1957 novel by Kōbō Abe

Beasts Head for Home (けものたちは故郷をめざす, Kemono tachi wa kokyou wo mezasu, 1957) is an early autobiographical novel by Japanese writer Kōbō Abe. It was translated into English, with an introduction, by Richard F. Calichman for Columbia University Press in 2017 as part of the Weatherhead Books on Asia series.

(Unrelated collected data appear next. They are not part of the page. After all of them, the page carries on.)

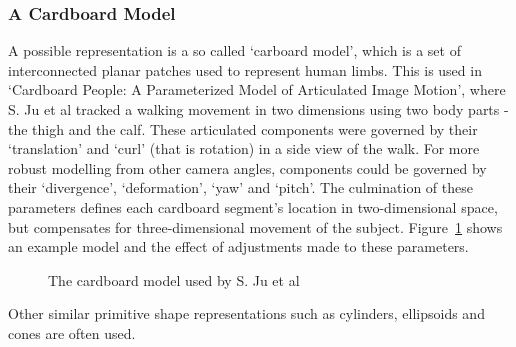 \subsubsection{A Cardboard Model}

A possible representation is a so called `carboard model', which is a set of interconnected planar patches used to represent human limbs. This is used in `Cardboard People: A Parameterized Model of Articulated Image Motion'\cite{cardboardpeople}, where S. Ju et al tracked a walking movement in two dimensions using two body parts - the thigh and the calf. These articulated components were governed by their `translation' and `curl' (that is rotation) in a side view of the walk. For more robust modelling from other camera angles, components could be governed by their `divergence', `deformation', `yaw' and `pitch'. The culmination of these parameters defines each cardboard segment's location in two-dimensional space, but compensates for three-dimensional movement of the subject. Figure~\ref{fig:cardboardmodel} shows an example model and the effect of adjustments made to these parameters.

\begin{figure}[H]
    \centering
\caption{The cardboard model used by S. Ju et al\cite{cardboardpeople}}
\label{fig:cardboardmodel}
\end{figure}

Other similar primitive shape representations such as cylinders, ellipsoids and cones are often used\cite{cvmocapsurvey}.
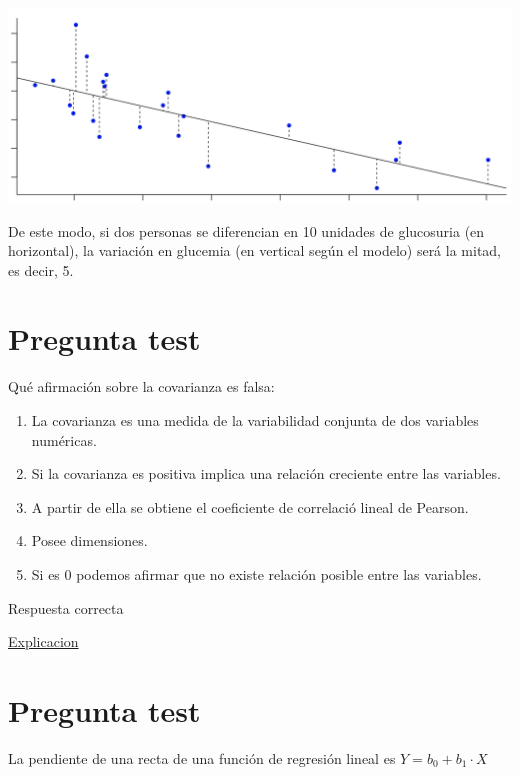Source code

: \documentclass[
]{book}
\providecommand{\tightlist}{%
  \setlength{\itemsep}{0pt}\setlength{\parskip}{0pt}}
\begin{document}
\includegraphics[width=23.72in]{img/4_2}

De este modo, si dos personas se diferencian en 10 unidades de glucosuria (en horizontal), la variación en glucemia (en vertical según el modelo) será la mitad, es decir, 5.

\hypertarget{pregunta-test-134}{%
\section{Pregunta test}\label{pregunta-test-134}}

Qué afirmación sobre la covarianza es falsa:

\begin{enumerate}
\def\labelenumi{\alph{enumi})}
\tightlist
\item
  La covarianza es una medida de la variabilidad conjunta de dos variables numéricas.
\item
  Si la covarianza es positiva implica una relación creciente entre las variables.
\item
  A partir de ella se obtiene el coeficiente de correlació lineal de Pearson.
\item
  Posee dimensiones.
\item
  Si es 0 podemos afirmar que no existe relación posible entre las variables.
\end{enumerate}

Respuesta correcta

\href{https://1fjmanzano.github.io/bioestadistica/relaci\%C3\%B3n-entre-variables-nume\%CC\%81ricas.html\#covarianza}{Explicacion}

\hypertarget{pregunta-test-135}{%
\section{Pregunta test}\label{pregunta-test-135}}

La pendiente de una recta de una función de regresión lineal es \(Y = b_0 + b_1 \cdot X\)
\end{document}
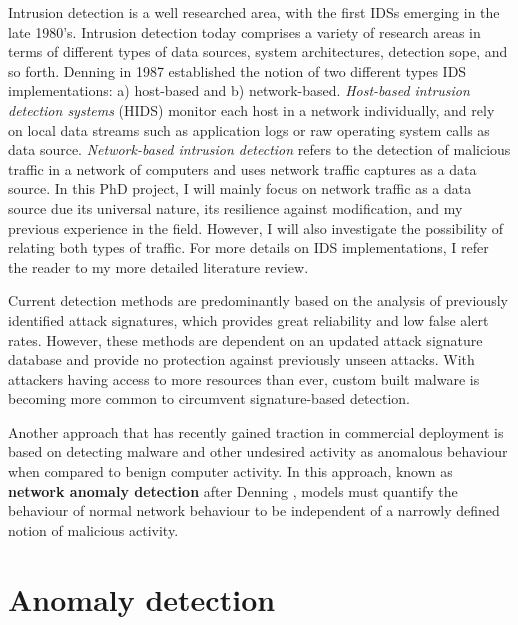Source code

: \documentclass[a4paper,12pt,twoside]{report}
\begin{document}
Intrusion detection is a well researched area, with the first IDSs emerging in the late 1980's. Intrusion detection today comprises a variety of research areas in terms of different types of data sources, system architectures, detection sope, and so forth. Denning \cite{denning1987intrusion} in 1987 established the notion of two different types IDS implementations: a) host-based and b) network-based. 
\textit{Host-based intrusion detection systems} (HIDS) monitor each host in a network individually, and rely on local data streams such as application logs or raw operating system calls as  data source. \textit{Network-based intrusion detection} refers to the detection of malicious traffic in a network of computers and uses network traffic captures as a data source. In this PhD project, I will mainly focus on network traffic as a data source due its universal nature, its resilience against modification, and my previous experience in the field. However, I will also investigate the possibility of relating both types of traffic. For more details on IDS implementations, I refer the reader to my more detailed literature review. 


Current detection methods are predominantly based on the analysis of previously identified attack signatures, which provides great reliability and low false alert rates. However, these methods are dependent on an updated attack signature database and provide no protection against previously unseen attacks. With attackers having access to more resources than ever, custom built malware is becoming more common to circumvent signature-based detection. 

Another approach that has recently gained traction in commercial deployment is based on detecting malware and other undesired activity as anomalous behaviour when compared to benign computer activity. In this approach, known as \textbf{network anomaly detection} after Denning \cite{denning1987intrusion}, models must quantify the behaviour of normal network behaviour to be independent of a narrowly defined notion of malicious activity.



\section{Anomaly detection}
\end{document}
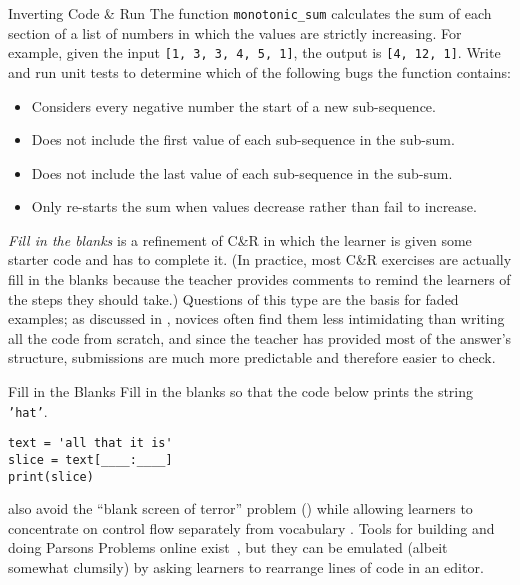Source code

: \begin{aside}{Inverting Code \& Run}
  The function \texttt{monotonic\_sum} calculates the sum of each section
  of a list of numbers in which the values are strictly increasing.
  For example,
  given the input \texttt{[1,\ 3,\ 3,\ 4,\ 5,\ 1]},
  the output is \texttt{[4,\ 12,\ 1]}.
  Write and run unit tests to determine which of the following bugs the function contains:

  \begin{itemize}
  \item
    Considers every negative number the start of a new sub-sequence.
  \item
    Does not include the first value of each sub-sequence in the sub-sum.
  \item
    Does not include the last value of each sub-sequence in the sub-sum.
  \item
    Only re-starts the sum when values decrease rather than fail to increase.
  \end{itemize}
\end{aside}

\emph{Fill in the blanks} is a refinement of C\&R
in which the learner is given some starter code and has to complete it.
(In practice, most C\&R exercises are actually fill in the blanks
because the teacher provides comments
to remind the learners of the steps they should take.)
Questions of this type are the basis for faded examples;
as discussed in ,
novices often find them less intimidating than writing all the code from scratch,
and since the teacher has provided most of the answer's structure,
submissions are much more predictable and therefore easier to check.

\begin{aside}{Fill in the Blanks}
  Fill in the blanks
  so that the code below prints the string \texttt{'hat'}.

\begin{verbatim}
text = 'all that it is'
slice = text[____:____]
print(slice)
\end{verbatim}
\end{aside}

 also avoid
the ``blank screen of terror'' problem ()
while allowing learners to concentrate on control flow separately from vocabulary
\cite{Pars2006,Eric2015,Morr2016,Eric2017}.
Tools for building and doing Parsons Problems online exist~\cite{Ihan2011},
but they can be emulated (albeit somewhat clumsily)
by asking learners to rearrange lines of code in an editor.

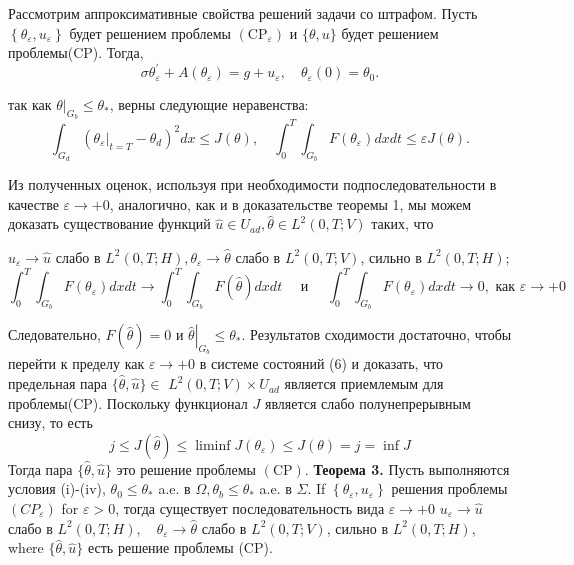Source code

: Рассмотрим аппроксимативные свойства решений задачи со штрафом.
Пусть $\left\{\theta_{\varepsilon}, u_{\varepsilon}\right\}$ будет решением проблемы
$\left(\mathrm{CP}_{\varepsilon}\right)$ и $\{\theta, u\}$ будет решением проблемы(CP).
Тогда,
\[
    \sigma \theta_{\varepsilon}^{\prime}+A\left(\theta_{\varepsilon}\right)=g+u_{\varepsilon},
    \quad \theta_{\varepsilon}(0)=\theta_{0}.
\]

так как $\left.\theta\right|_{G_{b}} \leq \theta_{*}$, верны следующие неравенства:
\[
    \int_{G_{d}}\left(\left.\theta_{\varepsilon}\right|_{t=T}-\theta_{d}\right)^{2} d x \leq J(\theta),
    \quad \int_{0}^{T} \int_{G_{b}} F\left(\theta_{\varepsilon}\right) d x d t \leq \varepsilon J(\theta).
\]

Из полученных оценок, используя при необходимости подпоследовательности в качестве
$\varepsilon \rightarrow+0$, аналогично, как и в доказательстве теоремы 1, мы можем доказать существование функций
$\widehat{u} \in U_{a d}, \widehat{\theta} \in L^{2}(0, T ; V)$ таких, что

$u_{\varepsilon} \rightarrow \widehat{u}$ слабо в
$L^{2}(0, T ; H), \theta_{\varepsilon} \rightarrow \widehat{\theta}$ слабо в $L^{2}(0, T ; V)$,
сильно в $L^{2}(0, T ; H)$;
\[
    \int_{0}^{T} \int_{G_{b}} F\left(\theta_{\varepsilon}\right) d x d t \rightarrow \int_{0}^{T}
    \int_{G_{b}} F(\widehat{\theta}) dx dt \quad \text { и } \quad \int_{0}^{T} \int_{G_{b}}
    F\left(\theta_{\varepsilon}\right) dx dt \rightarrow 0, \text { как } \varepsilon \rightarrow+0
\]

Следовательно, $F(\widehat{\theta})=0$ и $\left.\widehat{\theta}\right|_{G_{b}} \leq \theta_{*}$.
Результатов сходимости достаточно, чтобы перейти к пределу как $\varepsilon \rightarrow+0$
в системе состояний (6) и доказать, что предельная пара
$\{\widehat{\theta}, \widehat{u}\} \in$ $L^{2}(0, T ; V) \times U_{a d}$
является приемлемым для проблемы(CP).
Поскольку функционал $J$ является слабо полунепрерывным снизу, то есть
\[
    j \leq J(\widehat{\theta}) \leq \liminf J\left(\theta_{\varepsilon}\right) \leq J(\theta)=j=\inf J
\]
Тогда пара $\{\widehat{\theta}, \widehat{u}\}$ это решение проблемы $(\mathrm{CP})$.
\textbf{Теорема 3.} Пусть выполняются условия (i)-(iv),
$\theta_{0} \leq \theta_{*}$ a.e. в $\Omega, \theta_{b} \leq \theta_{*}$ a.e. в
$\Sigma$. If $\left\{\theta_{\varepsilon}, u_{\varepsilon}\right\}$  решения проблемы
$\left(C P_{\varepsilon}\right)$ for $\varepsilon>0$, тогда существует последовательность вида
$\varepsilon \rightarrow+0$ $u_{\varepsilon} \rightarrow \widehat{u}$ слабо в
$L^{2}(0, T ; H), \quad \theta_{\varepsilon} \rightarrow \widehat{\theta}$ слабо в $L^{2}(0, T ; V)$,
сильно в $L^{2}(0, T ; H)$, where $\{\widehat{\theta}, \widehat{u}\}$ есть решение проблемы (CP).
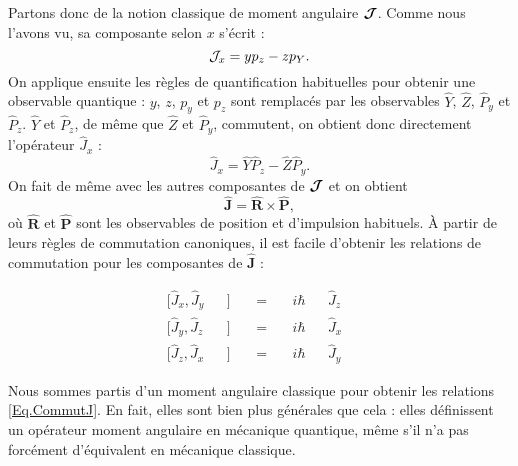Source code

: Partons donc de la notion classique de moment angulaire $\bm{\mathcal{J}}$. Comme nous l'avons vu, sa composante selon $x$ s'écrit :
\begin{equation*}
\mathcal{J}_x=yp_z-zp_Y.
\end{equation*}
On applique ensuite les règles de quantification habituelles pour obtenir une observable quantique : $y$, $z$, $p_y$ et $p_z$ sont remplacés par les observables $\hat{Y}$, $\hat{Z}$, $\hat{P}_y$ et $\hat{P}_z$. $\hat{Y}$ et $\hat{P}_z$, de même que $\hat{Z}$ et $\hat{P}_y$, commutent, on obtient donc directement l'opérateur $\hat{J}_x$ :
\begin{equation*}
\hat{J}_x=\hat{Y}\hat{P}_z-\hat{Z}\hat{P}_y.
\end{equation*}
On fait de même avec les autres composantes de $\bm{\mathcal{J}}$ et on obtient 
\begin{equation*}
\bm{\hat{J}}=\bm{\hat{R}}\times\bm{\hat{P}},
\end{equation*}
où $\bm{\hat{R}}$ et $\bm{\hat{P}}$ sont les observables de position et d'impulsion habituels. \`A partir de leurs règles de commutation canoniques, il est facile d'obtenir les relations de commutation pour les composantes de $\bm{\hat{J}}$ :

\begin{equation}
\begin{alignedat}{6}
&[\hat{J}_x,\hat{J}_y&&]~&&=~&&i\hbar &&\hat{J}_z&&\\
&[\hat{J}_y,\hat{J}_z&&]~&&=~&&i\hbar &&\hat{J}_x&&\\
&[\hat{J}_z,\hat{J}_x&&]~&&=~&&i\hbar &&\hat{J}_y&&
\end{alignedat}
\label{Eq.CommutJ}
\end{equation}

Nous sommes partis d'un moment angulaire classique pour obtenir les relations \ref{Eq.CommutJ}. En fait, elles sont bien plus générales que cela : elles définissent un opérateur moment angulaire en mécanique quantique, même s'il n'a pas forcément d'équivalent en mécanique classique.

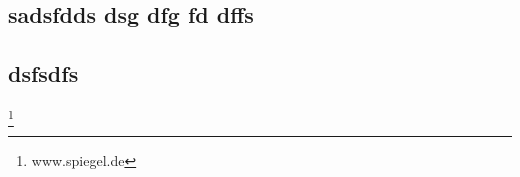 \documentclass[12pt,ngerman]{scrreprt}
\begin{document}
\begin{twocolumn}
\chapter{sadsfdds dsg dfg fd dffs}
\section{dsfsdfs}

\blindtext[2]\footnote{www.spiegel.de}
\blindtext[2]
\end{twocolumn}
\end{document}
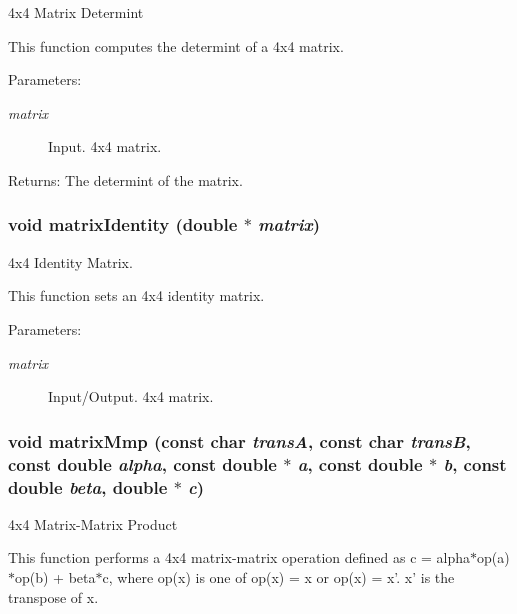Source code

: 4x4 Matrix Determint 

This function computes the determint of a 4x4 matrix.

\begin{Desc}
\item[Parameters:]
\begin{description}
\item[{\em matrix}]Input. 4x4 matrix.\end{description}
\end{Desc}
\begin{Desc}
\item[Returns:]The determint of the matrix. \end{Desc}
\hypertarget{group__a_g0621678b0351aa86eda18b2e559c7f71}{
\subsubsection[matrixIdentity]{\setlength{\rightskip}{0pt plus 5cm}void matrixIdentity (double $\ast$ {\em matrix})}}
\label{group__a_g0621678b0351aa86eda18b2e559c7f71}


4x4 Identity Matrix. 

This function sets an 4x4 identity matrix.

\begin{Desc}
\item[Parameters:]
\begin{description}
\item[{\em matrix}]Input/Output. 4x4 matrix. \end{description}
\end{Desc}
\hypertarget{group__a_g83ebfef715d1b7634526d23bed49d68c}{
\subsubsection[matrixMmp]{\setlength{\rightskip}{0pt plus 5cm}void matrixMmp (const char {\em transA}, \/  const char {\em transB}, \/  const double {\em alpha}, \/  const double $\ast$ {\em a}, \/  const double $\ast$ {\em b}, \/  const double {\em beta}, \/  double $\ast$ {\em c})}}
\label{group__a_g83ebfef715d1b7634526d23bed49d68c}


4x4 Matrix-Matrix Product 

This function performs a 4x4 matrix-matrix operation defined as c = alpha$\ast$op(a)$\ast$op(b) + beta$\ast$c, where op(x) is one of op(x) = x or op(x) = x'. x' is the transpose of x.

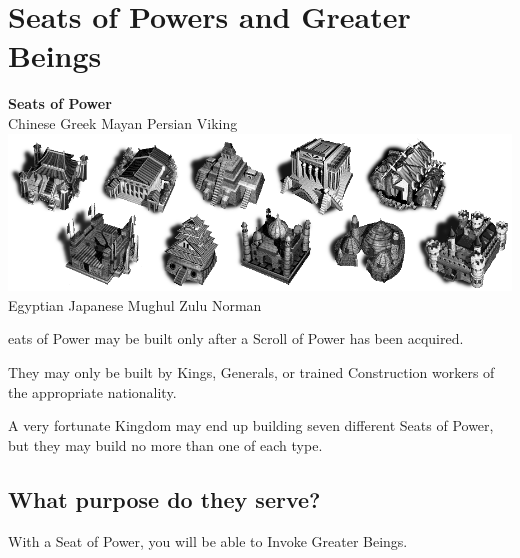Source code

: 
\chapter{Seats of Powers and Greater Beings}


\begin{center}
	\textbf{Seats of Power}
	\\ Chinese Greek Mayan Persian Viking
	\includegraphics[width=0.7\linewidth]{Iseats}
	\\ Egyptian Japanese Mughul Zulu Norman
\end{center}

eats of Power may be built only after a Scroll of Power has been acquired.

They may only be built by Kings, Generals, or trained Construction workers of the appropriate nationality.

A very fortunate Kingdom may end up building seven different Seats of Power, but they may build no more than one of each type.

\clearpage

\section{What purpose do they serve?}

With a Seat of Power, you will be able to Invoke Greater Beings.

The books is divided into four chapters: "The Rusted Tracks," "The Flag," "The Trap," and "Doors."

== Background ==
After the end of the Second World War in 1946, Abe decided to return to Japan from Mukden in Manchuria after his business went bankrupt. When evidence of cholera was found on board the ship home, it was barred from port and quarantined for ten days. Being so close to home, yet unable to disembark, many of the passengers began to exhibit signs of insanity in much the same way as the main character does at the end of the novel. It was this experience, at least in part, that served as the inspiration for Beasts.

== Plot ==

The story concerns a Japanese adolescent named Kiku Kyuzo, an orphan living in Manchuria at the end of the Japanese occupation in 1945, who attempts to make his way back to his ancestral homeland, a country he has never known. Soviet forces have arrived in Manchuria, and most of the Japanese civilians living there have already fled, but Kyuzo stays behind to care for his ailing mother. After her death, Kyuzo becomes the charge of two Soviet soldiers, who treat him well but will not allow him to leave. At the onset of the Chinese Civil War, the Red Army withdraws, and Kyuzo is finally able to begin the long journey south that he hopes will lead to his repatriation in Japan.

== Reception ==
Kirkus Reviews describes the novel as "a memorable portrait of statelessness, exile, and wandering." In the Asian Review of Books, Peter Gordon writes "Beasts Head for Home is as riveting and as unforgiving as the frigid Civil War wilderness in which it is set," praises Calichman's translation, but finds his introduction to be "overly complex for the lay reader." The Memphis Flyer finds Beasts to be a "good novel," but "a preparation for the greater novels to come."